[apparmor] [PATCH v3] apparmor: add module mediation
Georgia Garcia
georgia.garcia at canonical.com
Fri Dec 10 19:19:19 UTC 2021
Provide basic mediation for module loading.
The user space rule has the following form:
MODULE RULE = [ QUALIFIERS ] 'module' [ MODE ]
[ PATH | MODULE NAME ]
MODE = ( 'load_data' | 'load_file' | 'request' )
PATH = path to loadable kernel module
MODULE NAME = name of the module to be requested to modprobe
Signed-off-by: Georgia Garcia <georgia.garcia at canonical.com>
---
v2: Replaced %0 by 0 in comments, and fixed typo in the commit message.

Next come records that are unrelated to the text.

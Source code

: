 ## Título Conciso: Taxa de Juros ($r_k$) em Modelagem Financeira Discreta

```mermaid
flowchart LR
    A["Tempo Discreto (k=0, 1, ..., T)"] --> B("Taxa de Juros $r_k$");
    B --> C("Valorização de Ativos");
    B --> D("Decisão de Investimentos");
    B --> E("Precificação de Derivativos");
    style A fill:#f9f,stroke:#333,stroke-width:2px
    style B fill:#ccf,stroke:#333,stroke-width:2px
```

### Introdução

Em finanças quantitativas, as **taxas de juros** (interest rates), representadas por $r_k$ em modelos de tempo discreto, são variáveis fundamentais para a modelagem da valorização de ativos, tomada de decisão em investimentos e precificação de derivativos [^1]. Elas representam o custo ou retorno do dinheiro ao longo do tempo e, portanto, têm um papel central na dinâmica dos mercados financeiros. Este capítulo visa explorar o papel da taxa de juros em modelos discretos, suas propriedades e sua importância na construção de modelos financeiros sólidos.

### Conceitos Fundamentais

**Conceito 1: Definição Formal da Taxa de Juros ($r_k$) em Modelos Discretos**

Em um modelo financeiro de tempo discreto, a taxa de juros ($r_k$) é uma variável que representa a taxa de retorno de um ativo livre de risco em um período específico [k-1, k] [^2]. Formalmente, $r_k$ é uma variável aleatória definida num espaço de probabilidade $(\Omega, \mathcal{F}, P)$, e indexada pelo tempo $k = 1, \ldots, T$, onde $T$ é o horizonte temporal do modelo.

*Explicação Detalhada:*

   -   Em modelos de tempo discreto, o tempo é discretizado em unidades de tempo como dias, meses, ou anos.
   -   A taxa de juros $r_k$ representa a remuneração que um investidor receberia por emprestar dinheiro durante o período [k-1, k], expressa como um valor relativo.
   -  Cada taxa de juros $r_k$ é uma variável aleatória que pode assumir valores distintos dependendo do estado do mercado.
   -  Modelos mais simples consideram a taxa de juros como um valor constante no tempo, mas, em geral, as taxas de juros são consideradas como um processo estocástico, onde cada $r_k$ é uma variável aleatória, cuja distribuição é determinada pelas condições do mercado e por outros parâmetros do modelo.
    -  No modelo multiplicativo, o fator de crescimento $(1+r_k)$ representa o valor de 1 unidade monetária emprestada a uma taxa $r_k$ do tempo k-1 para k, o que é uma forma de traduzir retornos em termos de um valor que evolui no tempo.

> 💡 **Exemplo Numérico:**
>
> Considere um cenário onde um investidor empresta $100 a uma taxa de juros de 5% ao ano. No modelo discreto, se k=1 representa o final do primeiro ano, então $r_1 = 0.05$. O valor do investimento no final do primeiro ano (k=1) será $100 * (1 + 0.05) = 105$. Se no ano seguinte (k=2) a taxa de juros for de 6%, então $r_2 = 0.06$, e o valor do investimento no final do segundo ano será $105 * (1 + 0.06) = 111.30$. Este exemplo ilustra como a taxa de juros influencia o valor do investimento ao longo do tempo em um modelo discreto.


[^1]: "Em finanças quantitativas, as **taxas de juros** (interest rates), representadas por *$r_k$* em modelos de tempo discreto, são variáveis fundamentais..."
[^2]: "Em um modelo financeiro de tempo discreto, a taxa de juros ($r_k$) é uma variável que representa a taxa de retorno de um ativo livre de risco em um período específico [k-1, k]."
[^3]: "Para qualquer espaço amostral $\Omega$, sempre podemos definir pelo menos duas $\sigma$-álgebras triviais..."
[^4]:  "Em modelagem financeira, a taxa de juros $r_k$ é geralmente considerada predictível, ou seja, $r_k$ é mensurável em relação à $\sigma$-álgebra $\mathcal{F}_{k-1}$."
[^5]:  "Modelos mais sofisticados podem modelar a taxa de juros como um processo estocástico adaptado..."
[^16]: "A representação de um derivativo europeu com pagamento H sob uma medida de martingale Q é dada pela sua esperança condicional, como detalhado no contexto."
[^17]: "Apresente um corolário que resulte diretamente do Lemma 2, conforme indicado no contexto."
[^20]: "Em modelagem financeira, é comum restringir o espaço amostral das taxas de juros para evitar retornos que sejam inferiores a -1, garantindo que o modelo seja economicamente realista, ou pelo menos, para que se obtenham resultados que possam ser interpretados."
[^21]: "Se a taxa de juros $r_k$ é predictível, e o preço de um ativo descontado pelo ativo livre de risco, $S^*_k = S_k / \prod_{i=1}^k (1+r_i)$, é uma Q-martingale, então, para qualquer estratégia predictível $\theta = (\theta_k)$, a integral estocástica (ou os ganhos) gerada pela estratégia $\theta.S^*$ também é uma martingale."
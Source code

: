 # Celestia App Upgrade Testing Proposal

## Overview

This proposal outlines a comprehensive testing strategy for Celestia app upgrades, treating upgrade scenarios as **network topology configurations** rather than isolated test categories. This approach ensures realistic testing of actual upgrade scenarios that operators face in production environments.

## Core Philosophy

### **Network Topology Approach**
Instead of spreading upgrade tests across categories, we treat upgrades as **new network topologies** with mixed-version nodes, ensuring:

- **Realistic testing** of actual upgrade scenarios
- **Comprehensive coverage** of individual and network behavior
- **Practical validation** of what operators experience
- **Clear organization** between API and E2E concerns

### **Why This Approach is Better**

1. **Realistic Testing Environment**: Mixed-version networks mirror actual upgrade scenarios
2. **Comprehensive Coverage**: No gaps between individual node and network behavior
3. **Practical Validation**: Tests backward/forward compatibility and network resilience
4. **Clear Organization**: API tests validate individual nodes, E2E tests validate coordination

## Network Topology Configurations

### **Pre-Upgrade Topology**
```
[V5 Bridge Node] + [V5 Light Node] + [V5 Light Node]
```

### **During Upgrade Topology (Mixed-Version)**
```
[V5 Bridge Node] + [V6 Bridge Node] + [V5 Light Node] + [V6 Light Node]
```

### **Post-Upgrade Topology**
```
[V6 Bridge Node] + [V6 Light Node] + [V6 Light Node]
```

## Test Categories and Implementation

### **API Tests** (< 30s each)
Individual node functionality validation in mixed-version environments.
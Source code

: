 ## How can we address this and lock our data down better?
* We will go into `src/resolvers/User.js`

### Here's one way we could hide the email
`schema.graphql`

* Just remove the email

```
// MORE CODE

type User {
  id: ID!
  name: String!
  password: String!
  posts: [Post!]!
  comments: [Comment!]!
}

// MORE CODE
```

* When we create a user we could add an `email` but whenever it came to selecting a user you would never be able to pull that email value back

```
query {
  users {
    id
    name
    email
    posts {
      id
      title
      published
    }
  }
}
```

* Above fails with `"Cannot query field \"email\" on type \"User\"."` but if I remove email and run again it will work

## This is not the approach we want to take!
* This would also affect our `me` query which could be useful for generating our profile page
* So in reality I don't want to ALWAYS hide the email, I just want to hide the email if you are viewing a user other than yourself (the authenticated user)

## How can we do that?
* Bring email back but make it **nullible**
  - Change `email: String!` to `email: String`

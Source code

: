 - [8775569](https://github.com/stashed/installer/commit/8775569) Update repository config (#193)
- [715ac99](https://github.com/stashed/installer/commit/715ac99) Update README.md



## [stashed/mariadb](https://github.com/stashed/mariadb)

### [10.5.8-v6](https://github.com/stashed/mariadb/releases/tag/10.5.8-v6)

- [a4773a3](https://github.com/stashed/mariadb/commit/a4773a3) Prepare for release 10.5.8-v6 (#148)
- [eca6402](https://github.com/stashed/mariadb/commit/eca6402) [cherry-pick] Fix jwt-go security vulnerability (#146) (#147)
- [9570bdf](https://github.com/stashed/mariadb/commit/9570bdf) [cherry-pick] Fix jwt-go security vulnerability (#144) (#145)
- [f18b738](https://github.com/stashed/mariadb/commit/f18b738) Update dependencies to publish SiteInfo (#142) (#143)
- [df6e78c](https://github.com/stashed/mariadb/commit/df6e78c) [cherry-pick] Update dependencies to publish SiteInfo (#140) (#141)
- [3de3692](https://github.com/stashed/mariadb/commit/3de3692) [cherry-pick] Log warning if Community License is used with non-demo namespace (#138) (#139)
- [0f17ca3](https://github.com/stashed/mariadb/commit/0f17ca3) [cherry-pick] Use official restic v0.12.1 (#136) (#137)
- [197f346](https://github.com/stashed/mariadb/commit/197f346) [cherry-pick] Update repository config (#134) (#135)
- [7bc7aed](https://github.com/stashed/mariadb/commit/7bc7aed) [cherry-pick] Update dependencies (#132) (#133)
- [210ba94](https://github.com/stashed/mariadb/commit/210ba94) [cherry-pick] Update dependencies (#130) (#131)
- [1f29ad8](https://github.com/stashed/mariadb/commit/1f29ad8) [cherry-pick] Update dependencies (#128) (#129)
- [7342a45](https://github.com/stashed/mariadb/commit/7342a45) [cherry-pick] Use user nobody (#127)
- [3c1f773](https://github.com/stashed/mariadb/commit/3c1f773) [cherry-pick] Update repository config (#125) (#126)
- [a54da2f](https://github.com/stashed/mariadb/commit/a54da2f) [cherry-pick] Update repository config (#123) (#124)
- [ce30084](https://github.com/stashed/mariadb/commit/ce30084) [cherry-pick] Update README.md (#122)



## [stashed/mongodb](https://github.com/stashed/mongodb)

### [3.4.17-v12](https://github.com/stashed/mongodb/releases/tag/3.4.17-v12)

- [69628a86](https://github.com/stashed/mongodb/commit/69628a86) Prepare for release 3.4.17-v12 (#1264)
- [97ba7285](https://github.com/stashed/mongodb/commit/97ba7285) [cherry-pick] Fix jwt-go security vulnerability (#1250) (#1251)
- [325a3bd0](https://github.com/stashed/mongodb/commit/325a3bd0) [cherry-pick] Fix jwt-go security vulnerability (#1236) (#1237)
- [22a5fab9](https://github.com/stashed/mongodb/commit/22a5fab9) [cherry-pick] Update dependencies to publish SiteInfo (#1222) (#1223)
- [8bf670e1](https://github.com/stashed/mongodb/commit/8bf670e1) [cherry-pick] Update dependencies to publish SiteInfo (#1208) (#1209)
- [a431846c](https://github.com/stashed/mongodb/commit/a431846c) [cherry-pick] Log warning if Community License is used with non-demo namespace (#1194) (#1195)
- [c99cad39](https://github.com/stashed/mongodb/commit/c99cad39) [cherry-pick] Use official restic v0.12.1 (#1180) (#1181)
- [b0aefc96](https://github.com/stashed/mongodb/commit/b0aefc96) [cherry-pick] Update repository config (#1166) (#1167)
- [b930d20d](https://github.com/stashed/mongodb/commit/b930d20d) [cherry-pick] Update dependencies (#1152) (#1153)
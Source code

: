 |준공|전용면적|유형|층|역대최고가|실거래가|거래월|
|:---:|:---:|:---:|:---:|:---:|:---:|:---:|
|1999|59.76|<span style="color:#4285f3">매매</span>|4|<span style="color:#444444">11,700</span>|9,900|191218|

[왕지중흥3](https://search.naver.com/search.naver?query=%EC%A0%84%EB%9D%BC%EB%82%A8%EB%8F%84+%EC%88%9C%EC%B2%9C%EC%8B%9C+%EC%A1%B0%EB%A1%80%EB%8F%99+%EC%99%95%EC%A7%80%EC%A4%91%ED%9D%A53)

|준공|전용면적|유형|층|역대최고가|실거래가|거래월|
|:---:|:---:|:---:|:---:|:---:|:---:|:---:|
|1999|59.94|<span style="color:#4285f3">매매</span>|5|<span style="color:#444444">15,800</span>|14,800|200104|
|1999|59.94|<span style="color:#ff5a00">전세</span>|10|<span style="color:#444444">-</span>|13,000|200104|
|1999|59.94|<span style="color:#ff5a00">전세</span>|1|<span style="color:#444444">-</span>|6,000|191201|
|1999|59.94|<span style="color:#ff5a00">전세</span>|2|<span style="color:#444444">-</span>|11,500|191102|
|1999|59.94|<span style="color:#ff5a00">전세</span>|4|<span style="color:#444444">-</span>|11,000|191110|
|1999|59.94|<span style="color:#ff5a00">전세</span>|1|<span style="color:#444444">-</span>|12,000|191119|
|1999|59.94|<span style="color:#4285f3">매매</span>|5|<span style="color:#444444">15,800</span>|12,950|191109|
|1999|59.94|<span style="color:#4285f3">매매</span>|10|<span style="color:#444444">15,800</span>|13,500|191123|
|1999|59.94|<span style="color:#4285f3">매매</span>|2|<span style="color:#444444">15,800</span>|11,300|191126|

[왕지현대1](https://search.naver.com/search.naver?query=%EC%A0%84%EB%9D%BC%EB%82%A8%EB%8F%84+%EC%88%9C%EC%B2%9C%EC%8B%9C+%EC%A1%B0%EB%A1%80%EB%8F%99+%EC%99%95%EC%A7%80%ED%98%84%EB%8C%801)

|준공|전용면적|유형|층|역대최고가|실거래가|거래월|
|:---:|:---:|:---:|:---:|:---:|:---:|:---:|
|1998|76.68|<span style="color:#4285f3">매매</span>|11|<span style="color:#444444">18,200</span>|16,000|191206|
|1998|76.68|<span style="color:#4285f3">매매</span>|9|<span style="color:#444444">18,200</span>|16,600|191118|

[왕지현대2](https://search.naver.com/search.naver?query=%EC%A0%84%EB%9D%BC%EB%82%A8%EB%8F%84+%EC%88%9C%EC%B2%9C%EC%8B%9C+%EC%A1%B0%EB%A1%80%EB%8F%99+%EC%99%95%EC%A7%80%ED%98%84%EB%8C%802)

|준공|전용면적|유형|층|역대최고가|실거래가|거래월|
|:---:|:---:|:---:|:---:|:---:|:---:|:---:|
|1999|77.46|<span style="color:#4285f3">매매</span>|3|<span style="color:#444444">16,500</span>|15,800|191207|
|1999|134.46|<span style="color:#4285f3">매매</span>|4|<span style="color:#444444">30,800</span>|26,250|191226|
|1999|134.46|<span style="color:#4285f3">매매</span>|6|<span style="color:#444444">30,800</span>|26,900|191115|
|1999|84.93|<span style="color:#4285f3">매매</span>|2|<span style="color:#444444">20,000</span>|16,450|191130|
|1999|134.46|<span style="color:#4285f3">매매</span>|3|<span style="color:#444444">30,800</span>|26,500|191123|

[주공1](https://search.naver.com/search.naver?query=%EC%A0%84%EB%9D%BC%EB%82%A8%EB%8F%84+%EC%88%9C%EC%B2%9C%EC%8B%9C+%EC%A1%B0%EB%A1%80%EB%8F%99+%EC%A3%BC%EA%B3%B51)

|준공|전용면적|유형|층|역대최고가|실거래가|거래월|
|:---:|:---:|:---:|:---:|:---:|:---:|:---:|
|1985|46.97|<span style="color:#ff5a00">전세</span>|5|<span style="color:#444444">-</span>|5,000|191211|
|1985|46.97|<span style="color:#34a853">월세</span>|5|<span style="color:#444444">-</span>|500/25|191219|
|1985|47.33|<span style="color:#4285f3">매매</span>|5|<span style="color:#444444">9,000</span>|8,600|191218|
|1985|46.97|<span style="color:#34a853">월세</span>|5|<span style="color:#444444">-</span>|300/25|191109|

v3: I noticed while running the regression tests that kmod_name was
not set on audit.
The parser and the regression tests are available at:
https://gitlab.com/apparmor/apparmor/-/merge_requests/816
---
security/apparmor/Makefile | 3 +-
security/apparmor/apparmorfs.c | 7 +
security/apparmor/include/apparmor.h | 3 +-
security/apparmor/include/audit.h | 1 +
security/apparmor/include/module.h | 24 +++
security/apparmor/lsm.c | 56 ++++++
security/apparmor/module.c | 275 +++++++++++++++++++++++++++
7 files changed, 367 insertions(+), 2 deletions(-)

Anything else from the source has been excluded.